Start at the first line of the material. Repeat each line exactly through the one containing "system for DA to MSA. ELISSA employs a", then stop.

The records
╔══

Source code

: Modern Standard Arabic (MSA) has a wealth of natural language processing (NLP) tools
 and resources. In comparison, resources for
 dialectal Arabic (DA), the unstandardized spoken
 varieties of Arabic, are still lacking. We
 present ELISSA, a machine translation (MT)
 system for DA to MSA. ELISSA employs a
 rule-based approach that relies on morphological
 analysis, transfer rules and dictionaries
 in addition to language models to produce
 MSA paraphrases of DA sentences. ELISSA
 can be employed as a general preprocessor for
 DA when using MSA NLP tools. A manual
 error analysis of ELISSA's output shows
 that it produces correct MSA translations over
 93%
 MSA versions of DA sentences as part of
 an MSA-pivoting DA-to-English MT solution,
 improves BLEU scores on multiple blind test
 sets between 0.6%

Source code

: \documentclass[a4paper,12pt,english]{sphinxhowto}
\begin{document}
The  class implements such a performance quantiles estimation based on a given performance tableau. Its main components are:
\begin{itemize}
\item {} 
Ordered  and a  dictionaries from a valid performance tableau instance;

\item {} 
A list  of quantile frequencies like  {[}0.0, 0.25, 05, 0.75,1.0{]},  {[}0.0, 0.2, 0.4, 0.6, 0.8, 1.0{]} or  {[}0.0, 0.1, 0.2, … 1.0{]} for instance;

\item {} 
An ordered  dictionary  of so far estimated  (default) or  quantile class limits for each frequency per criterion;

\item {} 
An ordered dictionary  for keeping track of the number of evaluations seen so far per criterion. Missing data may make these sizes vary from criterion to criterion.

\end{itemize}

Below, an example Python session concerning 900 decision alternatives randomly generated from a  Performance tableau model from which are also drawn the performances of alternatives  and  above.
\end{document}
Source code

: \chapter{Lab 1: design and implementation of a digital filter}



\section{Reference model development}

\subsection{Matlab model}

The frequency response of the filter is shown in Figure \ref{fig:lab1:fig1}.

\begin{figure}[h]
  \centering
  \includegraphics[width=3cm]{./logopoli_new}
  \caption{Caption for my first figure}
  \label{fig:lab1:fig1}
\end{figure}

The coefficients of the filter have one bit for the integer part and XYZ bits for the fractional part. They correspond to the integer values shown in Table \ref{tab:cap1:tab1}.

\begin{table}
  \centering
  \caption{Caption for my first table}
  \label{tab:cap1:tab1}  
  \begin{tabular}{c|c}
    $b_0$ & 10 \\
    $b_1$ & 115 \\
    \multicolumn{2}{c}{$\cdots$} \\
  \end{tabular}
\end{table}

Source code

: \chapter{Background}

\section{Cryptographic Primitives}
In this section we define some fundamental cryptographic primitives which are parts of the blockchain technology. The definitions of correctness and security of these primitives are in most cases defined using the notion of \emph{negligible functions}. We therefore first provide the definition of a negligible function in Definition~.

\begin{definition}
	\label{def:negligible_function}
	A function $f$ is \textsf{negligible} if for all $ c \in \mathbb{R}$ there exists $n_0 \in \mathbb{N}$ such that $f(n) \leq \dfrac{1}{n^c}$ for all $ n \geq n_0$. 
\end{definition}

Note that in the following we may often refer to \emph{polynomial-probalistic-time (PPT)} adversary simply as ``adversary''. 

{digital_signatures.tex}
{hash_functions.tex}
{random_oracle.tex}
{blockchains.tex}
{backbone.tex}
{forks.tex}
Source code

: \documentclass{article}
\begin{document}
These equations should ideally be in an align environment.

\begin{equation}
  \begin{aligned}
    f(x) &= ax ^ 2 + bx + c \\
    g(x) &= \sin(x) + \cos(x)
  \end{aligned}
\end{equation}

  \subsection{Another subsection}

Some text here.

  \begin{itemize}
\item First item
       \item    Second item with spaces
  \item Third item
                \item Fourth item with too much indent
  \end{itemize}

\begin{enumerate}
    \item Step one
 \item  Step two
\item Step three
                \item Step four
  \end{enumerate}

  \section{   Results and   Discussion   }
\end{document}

╚══

Exercise solution
Source code

: Modern Standard Arabic (MSA) has a wealth of natural language processing (NLP) tools
 and resources. In comparison, resources for
 dialectal Arabic (DA), the unstandardized spoken
 varieties of Arabic, are still lacking. We
 present ELISSA, a machine translation (MT)
 system for DA to MSA. ELISSA employs a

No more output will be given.